Version 1.01. was released in mid July 2019 and is a bug fix release to address a few race conditions discovered in v1.0.

Release Themes and Objectives

  • Improved on-boarding for EdgeX users.  This includes documentation, tutorials, dev kits, and other material to make getting, using and understanding EdgeX easier.
  • EdgeX now supports the ingestion, use and export of binary data in CBOR format. Device Services now allow to send binary data as part of the Event/Reading packages. Core and Export Services have been adapted to handle, persist, and route/send binary data as it does integer, float, and string data today. Incorporation of binary data allows custom built local analytics to use the binary data to trigger actuation of devices.
  • EdgeX database-using services (Core Data, Metadata, Export Client, Logging, Notifications, and Scheduling) have been refactored to be more loosely coupled to the persistence mechanism (currently MongoDB). This eases the use of alternative persistent stores and technology (such as streaming) in future implementations and even allow the project to select alternate or additional reference implementation databases in future releases.
  • The Export Services, while functional, create scalability issues. The current EdgeX capability relies on the Export Services to know and understand all possible endpoint distribution mechanisms and transformation capability necessary to support all clients – even if the use case requires only a single, simple client need. As the number and type of EdgeX north side clients expands, this service will be too big and complex to support the north side needs. The initial and simple Application Services in the Edinburgh release have been designed and implemented to support smaller, more tailored exportation needs. These services contain just the functionality (filtering, transformation, enrichment, etc.) needed for a single endpoint. To address multiple endpoints, multiple Application Services will be created. In a way, the Application Services now look more like the south side Device Services – that is functionality dedicated to a particular client protocol and data need. Long term over the course of a number of releases, Application Services will replace EdgeX Export Services as the north side distribution facility.
  • Provide many Device Service implementations using the Delhi release provided Go and C DS SDKs. The Edinburgh release also provides replacement services for the existing Java Modbus, BACNet, MQTT and SNMP device services.

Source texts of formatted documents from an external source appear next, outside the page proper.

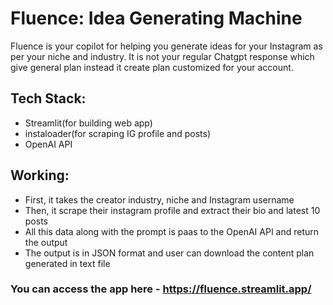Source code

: # Fluence: Idea Generating Machine

Fluence is your copilot for helping you generate ideas for your Instagram as per your niche and industry. It is not your regular Chatgpt response which give general plan instead it create plan customized for your account.

## Tech Stack:
- Streamlit(for building web app)
- instaloader(for scraping IG profile and posts)
- OpenAI API

## Working:
- First, it takes the creator industry, niche and Instagram username
- Then, it scrape their instagram profile and extract their bio and latest 10 posts
- All this data along with the prompt is paas to the OpenAI API and return the output
- The output is in JSON format and user can download the content plan generated in text file

### You can access the app here - https://fluence.streamlit.app/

Application Working Group Tasks and Notes

  • The Edinburgh release features a new service type called Application Services as indicated in the major themes and objectives of this release that will be the eventual replacement for Export Services.

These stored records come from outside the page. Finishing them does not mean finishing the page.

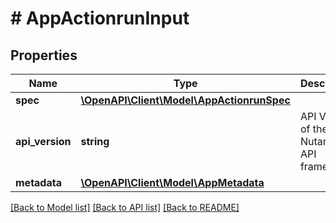 # # AppActionrunInput

## Properties

Name | Type | Description | Notes
------------ | ------------- | ------------- | -------------
**spec** | [**\OpenAPI\Client\Model\AppActionrunSpec**](AppActionrunSpec.md) |  |
**api_version** | **string** | API Version of the Nutanix v3 API framework. | [optional] [default to '3.1.0']
**metadata** | [**\OpenAPI\Client\Model\AppMetadata**](AppMetadata.md) |  |

[[Back to Model list]](../../README.md#models) [[Back to API list]](../../README.md#endpoints) [[Back to README]](../../README.md)
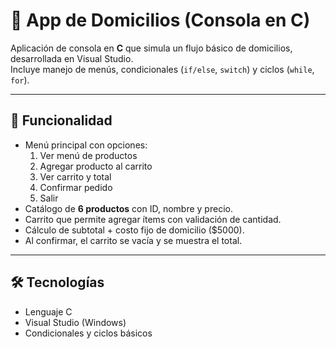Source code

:# 🛵 App de Domicilios (Consola en C)

Aplicación de consola en **C** que simula un flujo básico de domicilios, desarrollada en Visual Studio.  
Incluye manejo de menús, condicionales (`if/else`, `switch`) y ciclos (`while`, `for`).

---

## 🚀 Funcionalidad
- Menú principal con opciones:
  1. Ver menú de productos
  2. Agregar producto al carrito
  3. Ver carrito y total
  4. Confirmar pedido
  5. Salir
- Catálogo de **6 productos** con ID, nombre y precio.
- Carrito que permite agregar ítems con validación de cantidad.
- Cálculo de subtotal + costo fijo de domicilio ($5000).
- Al confirmar, el carrito se vacía y se muestra el total.

---

## 🛠 Tecnologías
- Lenguaje C
- Visual Studio (Windows)
- Condicionales y ciclos básicos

Core Working Group Tasks and Notes

  • Per the release themes and objectives above, the services using the database (currently MongoDB) have been refactored to have a better database abstraction architecture and allow for different database persistence in the future.  This includes removing BSON references, hiding domain IDs, providing an abstraction to allow for object identification that is transformed across platforms.  Changes were made to appropriate core, support, and export layer services.
  • Given Go Glide (used for versioning and dependency management) is being deprecated, the project had to move to an alternative.  The Go community is adopting Go modules (formerly vgo) as its replacement.  In this release, the project moved to Go modules for Go code dependency management.
  • Addition of a correlation id that is added to the event/reading created by the device services and used throughout the rest of EdgeX starting with the core services.  A correlation id allows for tracing of a sensor reading across services.  Tracing is the ability to trace a system API request inside and across EdgeX services for the purpose of debugging and performance metrics tracking.  Tracing is provided by frameworks such as GoKit, but EdgeX has not yet adopted such a framework and needs a solution that is language independent (for use across non-Go services like C based Device Services).
  • Scheduler service (and the metadata data) was altered to associate schedule events/schedules to a particular service owner and allow the Scheduler Service to exercise those “owned” by the Scheduler Service on the appropriate service.
  • Edinburgh release also provides the means to start Consul so that the configuration information is preserved and config-seed does not repopulate (or overwrite) the configuration already in Consul.  This allows the setting of configuration by the SMA.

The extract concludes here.